• **Problem requirements**
For each record below, output its text exactly and skip any picture.

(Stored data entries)
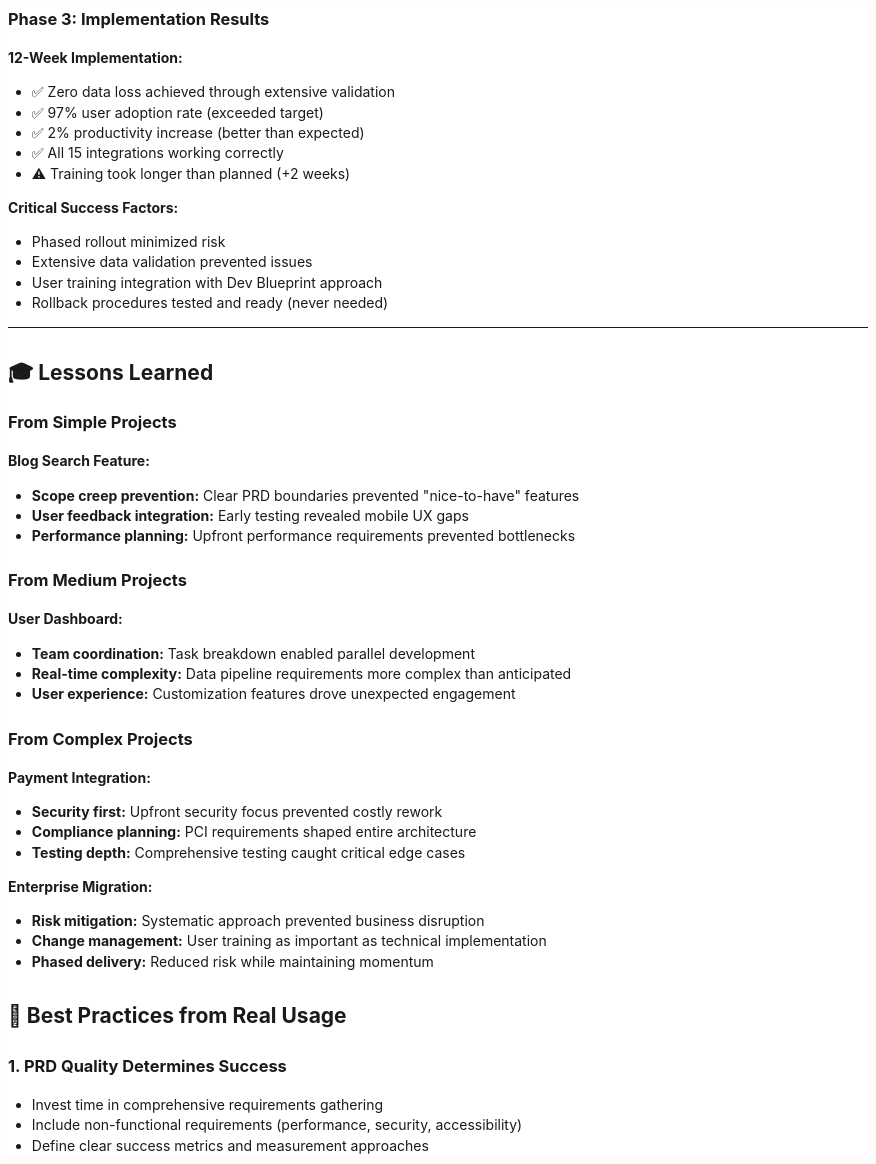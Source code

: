 ### Phase 3: Implementation Results

**12-Week Implementation:**
- ✅ Zero data loss achieved through extensive validation
- ✅ 97% user adoption rate (exceeded target)
- ✅ 2% productivity increase (better than expected)
- ✅ All 15 integrations working correctly
- ⚠️ Training took longer than planned (+2 weeks)

**Critical Success Factors:**
- Phased rollout minimized risk
- Extensive data validation prevented issues
- User training integration with Dev Blueprint approach
- Rollback procedures tested and ready (never needed)

---

## 🎓 Lessons Learned

### From Simple Projects

**Blog Search Feature:**
- **Scope creep prevention:** Clear PRD boundaries prevented "nice-to-have" features
- **User feedback integration:** Early testing revealed mobile UX gaps
- **Performance planning:** Upfront performance requirements prevented bottlenecks

### From Medium Projects  

**User Dashboard:**
- **Team coordination:** Task breakdown enabled parallel development
- **Real-time complexity:** Data pipeline requirements more complex than anticipated
- **User experience:** Customization features drove unexpected engagement

### From Complex Projects

**Payment Integration:**
- **Security first:** Upfront security focus prevented costly rework
- **Compliance planning:** PCI requirements shaped entire architecture
- **Testing depth:** Comprehensive testing caught critical edge cases

**Enterprise Migration:**
- **Risk mitigation:** Systematic approach prevented business disruption
- **Change management:** User training as important as technical implementation
- **Phased delivery:** Reduced risk while maintaining momentum

## 🚀 Best Practices from Real Usage

### 1. PRD Quality Determines Success
- Invest time in comprehensive requirements gathering
- Include non-functional requirements (performance, security, accessibility)
- Define clear success metrics and measurement approaches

• **Reply**
Source code

: ### Phase 3: Implementation Results

**12-Week Implementation:**
- ✅ Zero data loss achieved through extensive validation
- ✅ 97% user adoption rate (exceeded target)
- ✅ 2% productivity increase (better than expected)
- ✅ All 15 integrations working correctly
- ⚠️ Training took longer than planned (+2 weeks)

**Critical Success Factors:**
- Phased rollout minimized risk
- Extensive data validation prevented issues
- User training integration with Dev Blueprint approach
- Rollback procedures tested and ready (never needed)

---

## 🎓 Lessons Learned

### From Simple Projects

**Blog Search Feature:**
- **Scope creep prevention:** Clear PRD boundaries prevented "nice-to-have" features
- **User feedback integration:** Early testing revealed mobile UX gaps
- **Performance planning:** Upfront performance requirements prevented bottlenecks

### From Medium Projects  

**User Dashboard:**
- **Team coordination:** Task breakdown enabled parallel development
- **Real-time complexity:** Data pipeline requirements more complex than anticipated
- **User experience:** Customization features drove unexpected engagement

### From Complex Projects

**Payment Integration:**
- **Security first:** Upfront security focus prevented costly rework
- **Compliance planning:** PCI requirements shaped entire architecture
- **Testing depth:** Comprehensive testing caught critical edge cases

**Enterprise Migration:**
- **Risk mitigation:** Systematic approach prevented business disruption
- **Change management:** User training as important as technical implementation
- **Phased delivery:** Reduced risk while maintaining momentum

## 🚀 Best Practices from Real Usage

### 1. PRD Quality Determines Success
- Invest time in comprehensive requirements gathering
- Include non-functional requirements (performance, security, accessibility)
- Define clear success metrics and measurement approaches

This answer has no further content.